• _REQUIREMENT_: Your task is to copy each line in the listing that includes the word "specified".
+++ DATASET ENTRIES
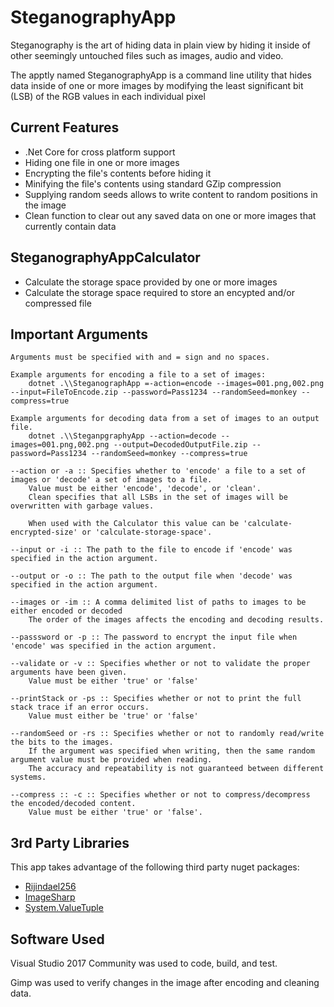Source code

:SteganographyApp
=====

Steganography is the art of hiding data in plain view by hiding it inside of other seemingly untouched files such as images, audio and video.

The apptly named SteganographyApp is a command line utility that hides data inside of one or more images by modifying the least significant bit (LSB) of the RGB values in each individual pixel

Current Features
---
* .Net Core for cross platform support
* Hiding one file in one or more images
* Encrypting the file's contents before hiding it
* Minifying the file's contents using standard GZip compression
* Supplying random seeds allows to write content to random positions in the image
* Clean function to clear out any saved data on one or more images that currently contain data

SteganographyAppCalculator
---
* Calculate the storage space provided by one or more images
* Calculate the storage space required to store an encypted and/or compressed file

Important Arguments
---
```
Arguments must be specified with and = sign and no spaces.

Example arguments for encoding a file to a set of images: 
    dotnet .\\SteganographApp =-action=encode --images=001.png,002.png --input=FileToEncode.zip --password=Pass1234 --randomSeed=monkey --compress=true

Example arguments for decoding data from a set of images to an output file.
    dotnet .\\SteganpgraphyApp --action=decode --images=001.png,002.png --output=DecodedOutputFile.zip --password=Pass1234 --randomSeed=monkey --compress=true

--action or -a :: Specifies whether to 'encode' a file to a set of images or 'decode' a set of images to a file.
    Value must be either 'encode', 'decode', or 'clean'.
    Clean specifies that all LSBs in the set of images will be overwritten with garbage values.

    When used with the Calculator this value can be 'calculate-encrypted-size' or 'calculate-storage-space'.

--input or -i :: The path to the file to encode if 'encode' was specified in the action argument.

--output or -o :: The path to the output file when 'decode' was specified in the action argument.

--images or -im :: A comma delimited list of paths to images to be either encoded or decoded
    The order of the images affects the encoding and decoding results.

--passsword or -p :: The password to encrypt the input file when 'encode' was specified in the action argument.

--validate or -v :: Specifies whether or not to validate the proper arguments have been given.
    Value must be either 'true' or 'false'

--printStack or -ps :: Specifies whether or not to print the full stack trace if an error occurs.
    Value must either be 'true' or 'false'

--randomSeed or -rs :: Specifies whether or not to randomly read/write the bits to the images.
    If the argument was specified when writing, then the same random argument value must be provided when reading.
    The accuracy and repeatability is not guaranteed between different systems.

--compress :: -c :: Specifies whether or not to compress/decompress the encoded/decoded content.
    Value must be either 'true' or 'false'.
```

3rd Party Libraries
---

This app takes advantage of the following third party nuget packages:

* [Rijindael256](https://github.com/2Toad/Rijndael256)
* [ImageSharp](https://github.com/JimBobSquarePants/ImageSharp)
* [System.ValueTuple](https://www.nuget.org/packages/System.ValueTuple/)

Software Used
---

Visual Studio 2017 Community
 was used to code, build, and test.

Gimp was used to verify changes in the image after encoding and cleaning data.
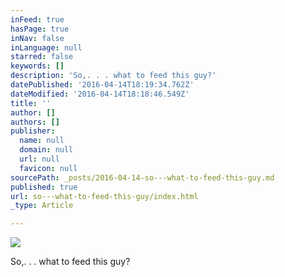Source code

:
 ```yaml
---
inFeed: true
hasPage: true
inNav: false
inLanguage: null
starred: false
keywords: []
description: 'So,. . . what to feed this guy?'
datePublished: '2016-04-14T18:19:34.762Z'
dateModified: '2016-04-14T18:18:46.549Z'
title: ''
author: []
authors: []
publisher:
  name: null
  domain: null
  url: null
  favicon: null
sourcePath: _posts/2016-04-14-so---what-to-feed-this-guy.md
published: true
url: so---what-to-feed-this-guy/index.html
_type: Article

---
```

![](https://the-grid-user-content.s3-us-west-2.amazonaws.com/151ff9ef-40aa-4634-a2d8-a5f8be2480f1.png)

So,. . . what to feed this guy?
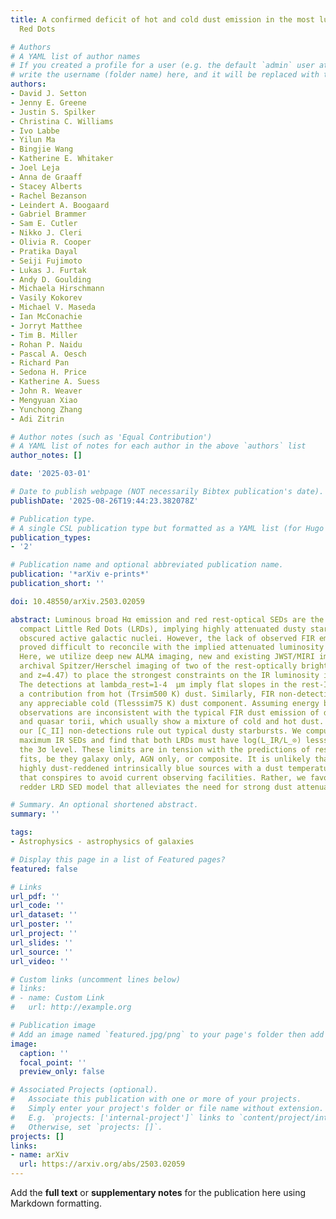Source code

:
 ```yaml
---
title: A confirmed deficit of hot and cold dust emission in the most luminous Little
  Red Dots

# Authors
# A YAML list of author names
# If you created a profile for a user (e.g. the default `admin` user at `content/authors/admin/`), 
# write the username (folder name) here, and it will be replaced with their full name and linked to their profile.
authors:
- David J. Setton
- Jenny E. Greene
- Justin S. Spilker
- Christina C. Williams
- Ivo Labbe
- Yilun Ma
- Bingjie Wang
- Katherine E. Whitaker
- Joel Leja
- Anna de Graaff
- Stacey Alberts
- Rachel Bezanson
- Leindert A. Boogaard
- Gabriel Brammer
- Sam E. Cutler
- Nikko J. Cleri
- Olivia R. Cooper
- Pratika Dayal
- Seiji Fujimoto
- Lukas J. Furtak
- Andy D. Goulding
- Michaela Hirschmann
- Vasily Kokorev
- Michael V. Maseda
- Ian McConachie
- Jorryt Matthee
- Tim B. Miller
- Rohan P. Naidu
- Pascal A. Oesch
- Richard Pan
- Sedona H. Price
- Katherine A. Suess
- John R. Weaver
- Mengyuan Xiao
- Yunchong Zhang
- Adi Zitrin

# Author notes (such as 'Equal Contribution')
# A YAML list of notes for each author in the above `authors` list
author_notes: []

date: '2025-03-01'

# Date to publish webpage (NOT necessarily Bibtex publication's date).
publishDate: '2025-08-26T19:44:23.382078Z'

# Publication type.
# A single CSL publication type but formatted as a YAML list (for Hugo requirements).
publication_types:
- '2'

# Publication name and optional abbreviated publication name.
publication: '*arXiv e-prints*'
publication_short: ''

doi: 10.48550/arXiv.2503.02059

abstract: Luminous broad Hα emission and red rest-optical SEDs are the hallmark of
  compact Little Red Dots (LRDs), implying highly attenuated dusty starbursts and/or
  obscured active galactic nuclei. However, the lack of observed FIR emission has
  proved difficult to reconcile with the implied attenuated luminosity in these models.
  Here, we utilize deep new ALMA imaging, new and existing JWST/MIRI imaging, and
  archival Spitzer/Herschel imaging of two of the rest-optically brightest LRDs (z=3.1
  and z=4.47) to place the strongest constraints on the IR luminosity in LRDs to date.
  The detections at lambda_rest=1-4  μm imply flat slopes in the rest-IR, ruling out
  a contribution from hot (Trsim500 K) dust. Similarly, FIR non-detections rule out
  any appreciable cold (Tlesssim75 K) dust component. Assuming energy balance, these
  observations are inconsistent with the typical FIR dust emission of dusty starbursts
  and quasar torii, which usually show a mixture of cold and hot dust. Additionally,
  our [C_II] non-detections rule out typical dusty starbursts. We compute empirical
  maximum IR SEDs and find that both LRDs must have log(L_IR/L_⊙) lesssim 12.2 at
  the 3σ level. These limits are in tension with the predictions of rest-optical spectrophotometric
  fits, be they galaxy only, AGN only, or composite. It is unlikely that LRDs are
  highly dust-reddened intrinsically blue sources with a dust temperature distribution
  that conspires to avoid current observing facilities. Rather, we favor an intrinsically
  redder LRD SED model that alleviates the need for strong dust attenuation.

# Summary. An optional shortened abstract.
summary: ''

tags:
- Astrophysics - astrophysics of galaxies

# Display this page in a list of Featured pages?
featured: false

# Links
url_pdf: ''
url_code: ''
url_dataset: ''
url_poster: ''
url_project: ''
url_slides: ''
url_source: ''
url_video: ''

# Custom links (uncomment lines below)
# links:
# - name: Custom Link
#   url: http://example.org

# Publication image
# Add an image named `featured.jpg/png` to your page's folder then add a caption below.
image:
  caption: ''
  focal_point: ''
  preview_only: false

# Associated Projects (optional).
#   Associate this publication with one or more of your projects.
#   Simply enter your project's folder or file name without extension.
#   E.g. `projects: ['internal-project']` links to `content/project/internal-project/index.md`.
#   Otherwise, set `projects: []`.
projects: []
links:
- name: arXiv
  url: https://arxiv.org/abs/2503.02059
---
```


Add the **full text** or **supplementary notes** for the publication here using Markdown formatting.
++++++
• _EXERCISE RESULT_:
Arguments must be specified with and = sign and no spaces.
--input or -i :: The path to the file to encode if 'encode' was specified in the action argument.
--output or -o :: The path to the output file when 'decode' was specified in the action argument.
--passsword or -p :: The password to encrypt the input file when 'encode' was specified in the action argument.
    If the argument was specified when writing, then the same random argument value must be provided when reading.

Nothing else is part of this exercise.